A single database cannot hold the data or handle the load. How do you split it across many?

Clarify first

  • What is the query pattern — single-entity lookups, range scans, or analytics?
  • What is the natural partition key (user_id, tenant_id, region)?
  • How often do you need cross-shard queries? (Expensive — design to avoid)

Approach

**Range sharding** — partition by key range (ids 0–1M on shard A, 1M–2M on B). Good for range scans; creates hotspots if ranges are unbalanced or monotonic (e.g., timestamp → last shard gets all writes). **Hash sharding** — partition by hash(key) mod N. Balances load evenly; destroys range-scan locality.
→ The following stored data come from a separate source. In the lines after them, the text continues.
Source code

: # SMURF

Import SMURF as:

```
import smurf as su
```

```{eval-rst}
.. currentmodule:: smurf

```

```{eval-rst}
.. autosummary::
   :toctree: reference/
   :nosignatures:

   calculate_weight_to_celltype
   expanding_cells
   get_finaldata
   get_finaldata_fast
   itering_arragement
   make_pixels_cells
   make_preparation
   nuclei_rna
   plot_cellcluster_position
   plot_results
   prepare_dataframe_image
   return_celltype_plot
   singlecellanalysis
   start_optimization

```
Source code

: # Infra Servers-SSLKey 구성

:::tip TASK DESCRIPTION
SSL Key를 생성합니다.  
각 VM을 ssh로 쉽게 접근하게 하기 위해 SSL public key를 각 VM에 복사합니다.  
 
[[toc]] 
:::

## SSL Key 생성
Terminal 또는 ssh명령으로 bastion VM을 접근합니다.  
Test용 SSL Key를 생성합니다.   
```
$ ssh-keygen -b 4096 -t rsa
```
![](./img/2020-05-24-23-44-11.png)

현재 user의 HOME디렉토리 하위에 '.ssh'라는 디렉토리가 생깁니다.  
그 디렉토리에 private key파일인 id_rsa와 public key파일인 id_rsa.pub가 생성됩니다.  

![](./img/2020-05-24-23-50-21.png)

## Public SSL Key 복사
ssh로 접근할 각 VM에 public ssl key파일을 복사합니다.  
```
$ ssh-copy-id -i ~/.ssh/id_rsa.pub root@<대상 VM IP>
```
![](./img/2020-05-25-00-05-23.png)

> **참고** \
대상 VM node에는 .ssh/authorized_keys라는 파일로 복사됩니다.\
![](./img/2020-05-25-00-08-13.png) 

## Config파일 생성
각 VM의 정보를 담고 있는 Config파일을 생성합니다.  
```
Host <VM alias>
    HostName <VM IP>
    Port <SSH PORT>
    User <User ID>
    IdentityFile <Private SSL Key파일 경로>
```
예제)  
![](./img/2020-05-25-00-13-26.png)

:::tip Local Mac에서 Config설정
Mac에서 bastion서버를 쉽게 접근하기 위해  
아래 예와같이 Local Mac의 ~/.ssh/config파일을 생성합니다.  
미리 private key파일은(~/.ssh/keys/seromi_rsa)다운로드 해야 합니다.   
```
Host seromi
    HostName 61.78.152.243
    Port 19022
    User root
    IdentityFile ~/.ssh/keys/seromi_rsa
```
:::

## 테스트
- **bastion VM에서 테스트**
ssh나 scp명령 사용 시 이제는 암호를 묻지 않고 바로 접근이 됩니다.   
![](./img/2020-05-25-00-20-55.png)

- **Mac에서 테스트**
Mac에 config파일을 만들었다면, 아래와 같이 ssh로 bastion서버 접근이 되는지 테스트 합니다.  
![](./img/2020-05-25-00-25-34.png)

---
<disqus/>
Rescaling is painful unless you use consistent hashing. **Directory sharding** — a lookup service maps key → shard. Maximum flexibility; the directory becomes a bottleneck and must itself be scaled.

Follow-up questions

  • ? How do you reshard without downtime?
  • ? What is a "hot shard" and what do you do when one user generates 20% of traffic?
  • ? Cross-shard JOIN: when to denormalize vs fan-out query vs move to a warehouse?

Leader election

Time O(n) messages per election (candidate contacts all peers); O(n) per commit for majority replication  ·  Space O(log) persisted per node

Problem

A set of processes must elect exactly one leader. The leader coordinates; followers replicate. What goes wrong, and how do you make it safe?

Clarify first

  • Is strong consistency required, or is eventual convergence OK?
  • What happens if the network splits? (Split-brain is the classic failure mode)
  • How quickly must a new leader take over after a failure?

Approach

**Use a proven consensus protocol** (Raft, Paxos, Zab) or a coordinator (etcd, ZooKeeper, Consul). Do not hand-roll. Key guarantee: at most one leader per term, and any decision a leader makes is replicated to a majority quorum before commit. For a quick interview answer, describe Raft: (1) each process has a term counter; (2) followers promote to candidate on timeout and request votes; (3) a candidate with a majority becomes leader; (4) the leader heartbeats; (5) partitioned leaders step down when they cannot reach a quorum. The "bully algorithm" is the textbook simple version but does not handle partitions safely.

Follow-up questions

  • ? Why does split-brain lead to two writers? How does a quorum prevent it?
  • ? Lease-based leader election — what does the lease protect against?
  • ? Why does "odd number of nodes" matter for quorum (3, 5, 7)?